Solved – Probability cut-off value for Logistic Regression

I'm doing a project in predicting default risk for SBA loans using R. My data has 187,986 positives and only 17796 negatives (9.46%). Clearly this is an imbalanced dataset. That's why when I run accuracy rate checking for my model using probability cutoff value=0.5, the accuracy result is way too low as below,

> mytestset$LoanStatus_PIF<-ifelse(mytestset$LoanStatus_PIF=="PIF",1,0) > pred<-predict(final,newdata=mytestset,type="response") > y_pred_num<-ifelse(pred>0.5,1,0) > mean(y_pred_num==mytestset$LoanStatus_PIF) 

Result:
[1] 0.009682553

When I change the cutoff value to 0.998 and up, the result is way much impressive:

> y_pred_num<-ifelse(pred>0.5,1,0) > mean(y_pred_num==mytestset$LoanStatus_PIF) Result:  [1] 0.9997752 

Question:
1. Will my model be rejected because I manually choose the cut-off value?
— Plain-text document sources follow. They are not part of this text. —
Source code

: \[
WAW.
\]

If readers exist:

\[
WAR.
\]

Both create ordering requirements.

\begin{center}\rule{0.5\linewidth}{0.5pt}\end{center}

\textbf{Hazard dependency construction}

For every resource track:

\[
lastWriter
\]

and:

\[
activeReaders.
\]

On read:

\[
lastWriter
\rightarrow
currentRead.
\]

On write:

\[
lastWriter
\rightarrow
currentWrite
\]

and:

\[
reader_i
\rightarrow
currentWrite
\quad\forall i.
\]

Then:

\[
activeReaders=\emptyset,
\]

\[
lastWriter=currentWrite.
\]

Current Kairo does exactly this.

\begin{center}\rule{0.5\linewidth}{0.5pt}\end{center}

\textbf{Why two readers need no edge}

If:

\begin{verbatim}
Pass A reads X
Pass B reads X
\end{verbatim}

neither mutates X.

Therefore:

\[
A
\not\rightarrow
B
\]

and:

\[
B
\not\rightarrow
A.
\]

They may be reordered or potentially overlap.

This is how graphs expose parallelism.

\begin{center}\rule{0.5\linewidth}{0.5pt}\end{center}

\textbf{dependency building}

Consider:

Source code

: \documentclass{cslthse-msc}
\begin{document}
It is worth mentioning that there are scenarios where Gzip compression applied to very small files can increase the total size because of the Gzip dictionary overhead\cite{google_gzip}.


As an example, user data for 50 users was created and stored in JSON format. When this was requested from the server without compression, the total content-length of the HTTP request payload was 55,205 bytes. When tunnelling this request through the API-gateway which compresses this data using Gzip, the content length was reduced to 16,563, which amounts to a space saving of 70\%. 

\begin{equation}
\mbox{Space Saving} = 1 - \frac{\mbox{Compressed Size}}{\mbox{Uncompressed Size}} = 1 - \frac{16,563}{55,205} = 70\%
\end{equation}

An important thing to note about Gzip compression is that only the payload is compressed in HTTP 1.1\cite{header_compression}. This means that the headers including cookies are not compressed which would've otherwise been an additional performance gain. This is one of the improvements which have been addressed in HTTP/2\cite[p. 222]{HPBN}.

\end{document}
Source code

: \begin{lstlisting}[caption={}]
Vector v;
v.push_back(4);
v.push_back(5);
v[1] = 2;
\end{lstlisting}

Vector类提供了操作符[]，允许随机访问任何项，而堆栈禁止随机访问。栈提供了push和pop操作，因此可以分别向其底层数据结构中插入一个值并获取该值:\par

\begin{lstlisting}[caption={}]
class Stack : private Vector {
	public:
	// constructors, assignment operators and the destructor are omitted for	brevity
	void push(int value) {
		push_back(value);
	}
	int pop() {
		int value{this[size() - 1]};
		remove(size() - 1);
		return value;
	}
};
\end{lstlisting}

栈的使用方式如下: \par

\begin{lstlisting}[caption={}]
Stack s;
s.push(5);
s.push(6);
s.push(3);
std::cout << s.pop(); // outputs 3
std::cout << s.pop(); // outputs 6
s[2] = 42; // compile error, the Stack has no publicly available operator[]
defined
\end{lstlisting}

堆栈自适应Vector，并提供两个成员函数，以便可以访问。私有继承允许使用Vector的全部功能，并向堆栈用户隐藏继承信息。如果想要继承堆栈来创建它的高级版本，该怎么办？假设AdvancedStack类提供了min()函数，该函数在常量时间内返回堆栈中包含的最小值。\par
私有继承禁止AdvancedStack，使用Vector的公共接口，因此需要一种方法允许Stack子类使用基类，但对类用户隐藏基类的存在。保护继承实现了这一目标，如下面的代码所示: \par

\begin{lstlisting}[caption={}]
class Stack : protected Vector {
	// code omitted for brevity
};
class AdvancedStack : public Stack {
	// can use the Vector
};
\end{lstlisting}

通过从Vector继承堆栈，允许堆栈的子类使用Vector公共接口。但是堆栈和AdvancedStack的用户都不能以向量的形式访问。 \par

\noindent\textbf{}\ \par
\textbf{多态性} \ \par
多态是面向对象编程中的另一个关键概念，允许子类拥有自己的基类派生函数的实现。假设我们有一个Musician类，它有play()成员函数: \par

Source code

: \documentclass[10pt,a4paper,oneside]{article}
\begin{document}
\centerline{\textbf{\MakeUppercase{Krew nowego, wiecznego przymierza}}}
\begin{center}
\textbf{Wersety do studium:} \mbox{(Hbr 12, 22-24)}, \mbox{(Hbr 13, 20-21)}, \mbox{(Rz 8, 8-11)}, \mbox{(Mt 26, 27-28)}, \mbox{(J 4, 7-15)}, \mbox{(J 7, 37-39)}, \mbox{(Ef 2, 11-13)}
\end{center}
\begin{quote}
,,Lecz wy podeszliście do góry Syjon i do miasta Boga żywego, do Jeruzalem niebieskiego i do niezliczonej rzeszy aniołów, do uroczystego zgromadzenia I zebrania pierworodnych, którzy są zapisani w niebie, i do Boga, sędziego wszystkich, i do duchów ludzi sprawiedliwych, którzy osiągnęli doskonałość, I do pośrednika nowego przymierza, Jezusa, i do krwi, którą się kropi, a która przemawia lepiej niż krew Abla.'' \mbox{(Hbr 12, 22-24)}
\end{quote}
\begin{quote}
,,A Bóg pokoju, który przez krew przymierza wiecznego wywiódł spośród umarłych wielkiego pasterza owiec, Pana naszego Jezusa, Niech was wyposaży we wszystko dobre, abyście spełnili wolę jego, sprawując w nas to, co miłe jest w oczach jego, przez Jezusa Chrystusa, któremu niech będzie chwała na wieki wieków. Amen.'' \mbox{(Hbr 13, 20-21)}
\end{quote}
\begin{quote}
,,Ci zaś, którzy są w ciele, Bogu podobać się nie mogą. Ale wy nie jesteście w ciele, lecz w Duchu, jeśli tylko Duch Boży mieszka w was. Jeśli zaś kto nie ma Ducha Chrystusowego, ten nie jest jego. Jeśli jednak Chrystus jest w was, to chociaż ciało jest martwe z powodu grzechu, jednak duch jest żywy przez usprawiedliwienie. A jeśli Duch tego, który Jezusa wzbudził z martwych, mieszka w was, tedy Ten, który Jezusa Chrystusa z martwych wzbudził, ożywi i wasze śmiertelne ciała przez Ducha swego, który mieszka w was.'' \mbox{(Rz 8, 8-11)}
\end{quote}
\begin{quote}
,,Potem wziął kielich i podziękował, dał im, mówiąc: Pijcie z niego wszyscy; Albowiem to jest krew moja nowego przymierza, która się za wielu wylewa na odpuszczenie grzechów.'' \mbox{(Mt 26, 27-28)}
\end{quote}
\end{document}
  1. Does 0.999 make sense for a cutoff value? As common cut-off value is usually 0.5.
    Thanks !

Thanks for your question. I think that in order for us to provide you with a good answer, some additional information might be needed. I'll do my best to address what I see as the main issue here, and you can let me know if I'm missing the point of your question.

As you say, you have an imbalanced dataset. Whenever this is the case, looking at simply the "accuracy" (number of correctly flagged observations among all observations; i.e., (true positives + true negatives) / Total) can be very misleading.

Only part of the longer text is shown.